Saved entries

#####

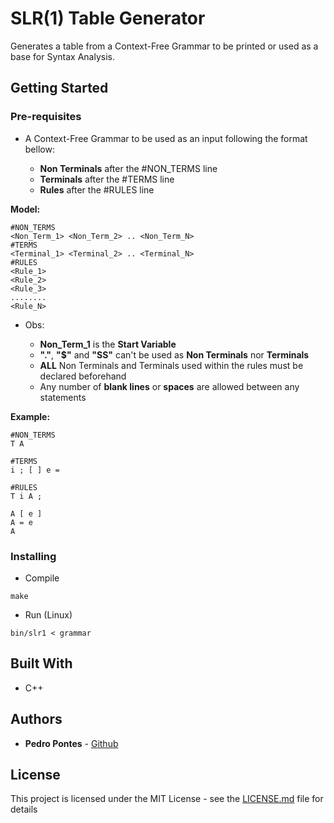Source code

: # SLR(1) Table Generator

Generates a table from a Context-Free Grammar to be printed or used as a base for Syntax Analysis.

## Getting Started

### Pre-requisites

- A Context-Free Grammar to be used as an input following the format bellow:
  
  * **Non Terminals** after the #NON_TERMS line
  * **Terminals** after the #TERMS line
  * **Rules** after the #RULES line

**Model:**

```
#NON_TERMS
<Non_Term_1> <Non_Term_2> .. <Non_Term_N>
#TERMS
<Terminal_1> <Terminal_2> .. <Terminal_N>
#RULES
<Rule_1>
<Rule_2>
<Rule_3>
........
<Rule_N>
```

- Obs:

  * **Non_Term_1** is the **Start Variable**
  * **"."**, **"$"** and **"SS"** can't be used as **Non Terminals** nor **Terminals**
  * **ALL** Non Terminals and Terminals used within the rules must be declared beforehand
  * Any number of **blank lines** or **spaces** are allowed between any statements
  
**Example:**

```
#NON_TERMS
T A

#TERMS
i ; [ ] e =

#RULES
T i A ;

A [ e ]
A = e
A 
```

### Installing

* Compile
```
make
```

* Run (Linux)
```
bin/slr1 < grammar
```

## Built With

* C++

## Authors

* **Pedro Pontes** - [Github](https://github.com/pedroccrp)

## License

This project is licensed under the MIT License - see the [LICENSE.md](LICENSE.md) file for details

#####

Exercise requirements:
The lines you need are those with the word "License"; list them from the entries.

Solution to the exercise:
## License
This project is licensed under the MIT License - see the [LICENSE.md](LICENSE.md) file for details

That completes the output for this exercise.